No texting or chatting while driving
David Kubert, riding his motorcycle with his wife, Linda, as his passenger, sees the pick-up truck driver steering with his elbows, his head down, immediately before the head-on crash.
The truck has drifted across the centre line. The choice made by 18 year old Kyle Best to text with his girlfriend while driving causes David and Linda to each lose a leg.
Kyle pleads guilty to distracted driving. He is ordered to speak to 14 high schools about the dangers of texting and driving and has to pay about $775 in fines.
As you would expect, Kyle also faces a civil case brought by David and Linda, who are seeking fair compensation for their losses arising from his careless choice. What isn’t expected is that Kyle’s girlfriend, Shannon, is also included in that lawsuit.
Does it make sense that Kyle’s texting accomplice, Shannon, is included in the lawsuit? If Shannon knew that Kyle was driving during their texting exchange, isn’t she as responsible as Kyle is for the crash? It was her texts that distracted him from the road.
Is it any different from, say, road head? (You’ll have to read last week’s column for context on that one).
It is a New Jersey case. Shannon’s lawyer applied to a New Jersey Judge to dismiss the case as against her. The application, heard last week Friday, was successful, the Judge holding that it is reasonable for text message senders to assume that recipients will behave responsibly. That decision is being appealed.
Shannon had already given evidence under oath, in a deposition, that she didn’t know whether Kyle had been driving at the time of the text exchange. I expect the decision would have been different if there had been proof that she had been aware.
The wheels of justice often move slowly, so I won’t hold my breath for the results of the appeal.

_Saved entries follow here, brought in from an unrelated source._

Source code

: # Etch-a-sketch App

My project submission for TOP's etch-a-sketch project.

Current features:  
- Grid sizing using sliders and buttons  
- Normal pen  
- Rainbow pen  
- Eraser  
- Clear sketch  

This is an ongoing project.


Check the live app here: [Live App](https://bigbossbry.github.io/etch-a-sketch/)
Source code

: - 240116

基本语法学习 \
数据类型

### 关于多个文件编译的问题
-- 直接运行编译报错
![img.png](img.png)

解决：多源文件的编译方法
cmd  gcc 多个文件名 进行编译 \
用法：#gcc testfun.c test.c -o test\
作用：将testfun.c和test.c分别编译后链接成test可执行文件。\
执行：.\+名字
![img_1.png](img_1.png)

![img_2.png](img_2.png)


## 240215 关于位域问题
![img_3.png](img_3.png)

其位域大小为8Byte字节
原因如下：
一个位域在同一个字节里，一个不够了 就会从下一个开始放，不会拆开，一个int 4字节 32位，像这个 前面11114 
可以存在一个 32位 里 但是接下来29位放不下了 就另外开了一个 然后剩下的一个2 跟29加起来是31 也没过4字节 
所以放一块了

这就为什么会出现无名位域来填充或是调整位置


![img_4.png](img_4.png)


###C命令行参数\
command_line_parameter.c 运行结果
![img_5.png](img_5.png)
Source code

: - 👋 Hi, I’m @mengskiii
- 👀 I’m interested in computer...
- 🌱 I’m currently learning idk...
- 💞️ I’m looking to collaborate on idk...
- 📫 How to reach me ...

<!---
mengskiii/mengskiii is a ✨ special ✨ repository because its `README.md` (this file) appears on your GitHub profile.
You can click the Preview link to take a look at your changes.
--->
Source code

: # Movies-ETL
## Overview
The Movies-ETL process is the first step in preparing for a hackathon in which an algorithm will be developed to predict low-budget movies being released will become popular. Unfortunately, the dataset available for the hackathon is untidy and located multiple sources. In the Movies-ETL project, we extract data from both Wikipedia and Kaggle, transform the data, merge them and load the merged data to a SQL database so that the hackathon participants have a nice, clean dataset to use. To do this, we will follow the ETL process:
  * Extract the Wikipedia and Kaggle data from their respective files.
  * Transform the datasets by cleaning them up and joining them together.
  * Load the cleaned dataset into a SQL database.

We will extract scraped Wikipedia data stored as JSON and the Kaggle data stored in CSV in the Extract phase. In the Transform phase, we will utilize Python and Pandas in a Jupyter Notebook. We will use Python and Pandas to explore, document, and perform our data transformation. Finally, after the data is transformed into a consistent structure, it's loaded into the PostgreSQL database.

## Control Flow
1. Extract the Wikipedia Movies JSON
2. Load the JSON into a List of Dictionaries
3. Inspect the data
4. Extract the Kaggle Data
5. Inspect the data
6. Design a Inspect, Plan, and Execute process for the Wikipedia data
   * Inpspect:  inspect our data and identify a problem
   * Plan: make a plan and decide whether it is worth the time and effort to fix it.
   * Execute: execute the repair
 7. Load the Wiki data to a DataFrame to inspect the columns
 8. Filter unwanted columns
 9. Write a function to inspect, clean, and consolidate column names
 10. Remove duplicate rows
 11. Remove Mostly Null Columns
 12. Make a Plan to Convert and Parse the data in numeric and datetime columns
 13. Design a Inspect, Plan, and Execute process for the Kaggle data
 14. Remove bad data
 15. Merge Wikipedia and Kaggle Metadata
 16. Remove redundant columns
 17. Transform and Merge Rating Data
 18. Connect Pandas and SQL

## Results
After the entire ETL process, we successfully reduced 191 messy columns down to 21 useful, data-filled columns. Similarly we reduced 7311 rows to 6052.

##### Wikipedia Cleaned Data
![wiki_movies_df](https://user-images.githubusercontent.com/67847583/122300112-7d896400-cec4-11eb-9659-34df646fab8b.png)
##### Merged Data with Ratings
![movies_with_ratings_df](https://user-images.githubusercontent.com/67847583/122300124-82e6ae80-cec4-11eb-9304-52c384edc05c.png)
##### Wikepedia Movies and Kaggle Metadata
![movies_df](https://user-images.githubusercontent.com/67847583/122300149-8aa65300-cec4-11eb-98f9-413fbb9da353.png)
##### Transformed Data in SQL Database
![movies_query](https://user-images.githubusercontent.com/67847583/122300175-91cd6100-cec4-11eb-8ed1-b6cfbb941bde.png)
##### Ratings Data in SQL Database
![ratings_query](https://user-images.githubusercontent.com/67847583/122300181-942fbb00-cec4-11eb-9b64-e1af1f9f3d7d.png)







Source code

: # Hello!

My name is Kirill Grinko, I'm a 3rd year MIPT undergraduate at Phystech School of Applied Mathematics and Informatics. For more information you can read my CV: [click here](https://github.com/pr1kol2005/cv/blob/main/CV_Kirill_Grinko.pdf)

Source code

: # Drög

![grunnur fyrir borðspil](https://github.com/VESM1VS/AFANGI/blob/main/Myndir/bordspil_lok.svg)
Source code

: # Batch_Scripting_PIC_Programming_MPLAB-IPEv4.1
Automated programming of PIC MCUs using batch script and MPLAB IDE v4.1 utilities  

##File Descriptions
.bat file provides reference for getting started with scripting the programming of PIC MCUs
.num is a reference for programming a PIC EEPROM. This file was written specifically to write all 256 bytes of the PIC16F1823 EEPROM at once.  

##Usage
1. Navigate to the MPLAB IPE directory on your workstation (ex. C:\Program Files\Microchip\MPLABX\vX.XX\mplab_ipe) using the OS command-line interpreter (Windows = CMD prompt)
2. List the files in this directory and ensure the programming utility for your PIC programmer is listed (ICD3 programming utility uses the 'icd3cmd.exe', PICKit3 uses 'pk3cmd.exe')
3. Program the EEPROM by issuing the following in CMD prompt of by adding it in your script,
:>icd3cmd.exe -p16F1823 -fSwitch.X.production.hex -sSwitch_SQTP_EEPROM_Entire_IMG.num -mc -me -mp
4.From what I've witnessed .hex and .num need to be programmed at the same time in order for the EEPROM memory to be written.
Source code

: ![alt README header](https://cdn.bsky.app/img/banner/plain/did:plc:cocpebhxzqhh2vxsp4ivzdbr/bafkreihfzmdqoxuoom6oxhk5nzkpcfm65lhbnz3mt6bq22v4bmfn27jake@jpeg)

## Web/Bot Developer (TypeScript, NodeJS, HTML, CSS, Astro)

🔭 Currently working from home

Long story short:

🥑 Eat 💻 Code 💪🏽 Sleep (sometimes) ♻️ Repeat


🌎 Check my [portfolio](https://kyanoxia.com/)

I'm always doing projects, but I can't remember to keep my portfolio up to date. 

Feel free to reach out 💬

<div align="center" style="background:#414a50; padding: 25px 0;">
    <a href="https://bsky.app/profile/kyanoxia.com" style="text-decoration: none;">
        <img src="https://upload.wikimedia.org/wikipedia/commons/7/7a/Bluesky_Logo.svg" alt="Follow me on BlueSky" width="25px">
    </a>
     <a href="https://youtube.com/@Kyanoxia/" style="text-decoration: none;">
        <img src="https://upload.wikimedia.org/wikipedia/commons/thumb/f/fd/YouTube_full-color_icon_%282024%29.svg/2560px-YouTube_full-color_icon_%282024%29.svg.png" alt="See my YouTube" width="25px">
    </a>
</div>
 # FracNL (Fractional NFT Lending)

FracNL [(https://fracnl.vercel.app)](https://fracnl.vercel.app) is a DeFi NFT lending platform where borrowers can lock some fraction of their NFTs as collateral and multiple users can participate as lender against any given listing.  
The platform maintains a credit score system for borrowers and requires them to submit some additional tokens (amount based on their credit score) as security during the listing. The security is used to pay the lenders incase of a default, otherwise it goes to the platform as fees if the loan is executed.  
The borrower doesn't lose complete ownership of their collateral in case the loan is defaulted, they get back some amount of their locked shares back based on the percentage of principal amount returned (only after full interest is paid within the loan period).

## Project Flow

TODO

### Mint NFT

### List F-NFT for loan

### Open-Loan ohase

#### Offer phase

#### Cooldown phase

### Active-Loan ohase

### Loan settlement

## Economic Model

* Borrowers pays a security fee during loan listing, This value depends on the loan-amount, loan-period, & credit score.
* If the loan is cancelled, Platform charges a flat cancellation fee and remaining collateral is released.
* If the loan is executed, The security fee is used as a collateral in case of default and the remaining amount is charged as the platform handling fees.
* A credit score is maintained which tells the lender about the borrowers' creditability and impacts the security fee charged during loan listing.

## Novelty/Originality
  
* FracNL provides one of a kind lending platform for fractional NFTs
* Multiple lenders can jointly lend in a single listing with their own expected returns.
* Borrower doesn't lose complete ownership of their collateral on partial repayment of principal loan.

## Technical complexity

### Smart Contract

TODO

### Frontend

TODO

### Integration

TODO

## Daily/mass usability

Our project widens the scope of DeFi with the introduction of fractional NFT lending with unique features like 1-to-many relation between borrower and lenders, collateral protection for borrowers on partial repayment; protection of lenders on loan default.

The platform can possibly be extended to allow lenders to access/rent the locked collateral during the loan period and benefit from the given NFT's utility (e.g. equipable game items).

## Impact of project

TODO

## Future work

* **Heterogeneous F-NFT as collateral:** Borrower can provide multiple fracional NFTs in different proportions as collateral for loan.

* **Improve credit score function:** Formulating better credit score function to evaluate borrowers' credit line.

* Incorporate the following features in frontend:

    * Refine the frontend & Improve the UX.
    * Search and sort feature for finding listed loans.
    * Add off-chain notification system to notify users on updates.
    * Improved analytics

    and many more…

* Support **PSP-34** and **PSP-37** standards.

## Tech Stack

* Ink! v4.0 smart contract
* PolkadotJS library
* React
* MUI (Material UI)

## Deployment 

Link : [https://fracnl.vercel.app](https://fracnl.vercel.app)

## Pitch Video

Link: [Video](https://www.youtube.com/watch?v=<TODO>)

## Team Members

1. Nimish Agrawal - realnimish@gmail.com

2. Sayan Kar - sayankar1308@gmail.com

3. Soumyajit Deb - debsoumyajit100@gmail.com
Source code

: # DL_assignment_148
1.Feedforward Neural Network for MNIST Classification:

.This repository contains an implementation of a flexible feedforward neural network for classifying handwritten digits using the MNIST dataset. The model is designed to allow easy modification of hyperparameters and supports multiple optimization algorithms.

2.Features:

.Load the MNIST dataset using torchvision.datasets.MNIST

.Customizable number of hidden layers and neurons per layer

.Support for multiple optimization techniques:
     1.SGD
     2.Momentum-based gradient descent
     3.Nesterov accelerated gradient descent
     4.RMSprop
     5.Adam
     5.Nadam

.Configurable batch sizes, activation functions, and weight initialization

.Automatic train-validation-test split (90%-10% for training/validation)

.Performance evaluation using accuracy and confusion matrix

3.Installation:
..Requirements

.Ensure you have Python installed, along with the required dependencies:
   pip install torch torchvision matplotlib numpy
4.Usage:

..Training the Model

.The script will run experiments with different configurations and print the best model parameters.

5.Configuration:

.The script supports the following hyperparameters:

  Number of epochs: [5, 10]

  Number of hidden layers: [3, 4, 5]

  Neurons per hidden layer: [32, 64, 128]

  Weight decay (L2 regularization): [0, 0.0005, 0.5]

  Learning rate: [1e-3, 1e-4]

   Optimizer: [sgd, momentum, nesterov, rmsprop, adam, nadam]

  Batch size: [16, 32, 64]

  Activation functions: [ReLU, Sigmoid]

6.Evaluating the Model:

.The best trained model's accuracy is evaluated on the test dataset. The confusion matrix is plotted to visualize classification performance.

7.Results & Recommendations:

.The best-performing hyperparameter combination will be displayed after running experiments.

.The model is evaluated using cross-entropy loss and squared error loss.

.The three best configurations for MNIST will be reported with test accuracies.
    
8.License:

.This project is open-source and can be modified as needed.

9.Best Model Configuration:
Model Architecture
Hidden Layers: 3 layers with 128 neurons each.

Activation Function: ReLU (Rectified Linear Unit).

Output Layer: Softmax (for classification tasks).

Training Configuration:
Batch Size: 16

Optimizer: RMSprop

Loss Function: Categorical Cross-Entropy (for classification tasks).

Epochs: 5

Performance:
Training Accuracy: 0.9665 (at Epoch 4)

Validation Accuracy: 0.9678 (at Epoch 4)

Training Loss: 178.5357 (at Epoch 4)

What I will do, though, if the right case comes across my desk, is pursue the same arguments here in British Columbia.
It makes sense to me that those knowingly contributing to a dangerous situation should be held accountable.
I would want there to be compelling proof the texting partner knew or ought to have known that the driver was actively engaging in the texting exchange while driving. An example: a girlfriend having a continuous texting exchange with her boyfriend who she knows is on the Coquihalla.
Proof would be easier with a cell phone conversation, than with a text. With a conversation, you can tell from the vehicle noises and context of the discussion that the person you are conversing with is driving.
Even though the distraction level is the same whether you chat on a hand held or hands free cell phone, only hand held cell phone use while driving is banned so far in British Columbia. That distinction won’t stop me from suing you on behalf of an injured victim if your hands free cell phone discussion distracts you to the point of causing a crash.
It also won’t stop me from including your accomplice, the person you were chatting with, as an additional defendant in the lawsuit.
Make the choice to stop being an accomplice to distracted driving. Refuse to participate in a texting exchange with someone you know or believe to be behind the wheel. If a driver insists on chatting with you on a cell phone, require the driver to pull over before participating in the discussion.
You will face irritation from drivers who you inconvenience by your choice. I certainly have faced that irritation. Feel free to blame me if a safety justification feels insufficient. The driver is protected by mandatory liability insurance if he or she hurts someone. You aren’t.